Stored items from a collection

——————

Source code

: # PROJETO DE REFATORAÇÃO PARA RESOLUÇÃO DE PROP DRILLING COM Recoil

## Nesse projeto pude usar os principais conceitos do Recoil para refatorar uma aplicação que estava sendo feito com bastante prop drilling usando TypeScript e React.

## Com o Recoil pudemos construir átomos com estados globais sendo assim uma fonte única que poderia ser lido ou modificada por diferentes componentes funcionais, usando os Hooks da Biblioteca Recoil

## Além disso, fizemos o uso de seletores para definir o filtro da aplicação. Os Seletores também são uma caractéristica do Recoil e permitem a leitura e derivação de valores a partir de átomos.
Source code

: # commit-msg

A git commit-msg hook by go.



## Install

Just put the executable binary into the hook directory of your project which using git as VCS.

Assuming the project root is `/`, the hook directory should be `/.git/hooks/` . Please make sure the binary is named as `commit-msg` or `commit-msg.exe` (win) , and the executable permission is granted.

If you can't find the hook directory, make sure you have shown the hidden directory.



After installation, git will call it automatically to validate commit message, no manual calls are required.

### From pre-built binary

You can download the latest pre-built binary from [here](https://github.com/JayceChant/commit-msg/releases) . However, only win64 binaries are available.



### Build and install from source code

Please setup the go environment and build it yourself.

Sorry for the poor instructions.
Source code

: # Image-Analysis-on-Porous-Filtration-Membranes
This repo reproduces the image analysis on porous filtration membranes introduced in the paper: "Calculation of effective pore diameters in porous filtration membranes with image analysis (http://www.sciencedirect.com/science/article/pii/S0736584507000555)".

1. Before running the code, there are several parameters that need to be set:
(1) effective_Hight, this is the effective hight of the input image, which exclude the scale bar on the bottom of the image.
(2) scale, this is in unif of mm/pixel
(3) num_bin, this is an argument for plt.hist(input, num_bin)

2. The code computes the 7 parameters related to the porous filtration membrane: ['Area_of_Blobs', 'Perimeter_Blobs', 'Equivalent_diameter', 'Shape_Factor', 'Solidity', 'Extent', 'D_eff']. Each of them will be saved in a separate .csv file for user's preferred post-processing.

——————

[WHAT TO PRODUCE]:
What is needed here is how many lines of the entries contain "input"; give that number alone.

[SOLUTION TO THIS TASK]:
2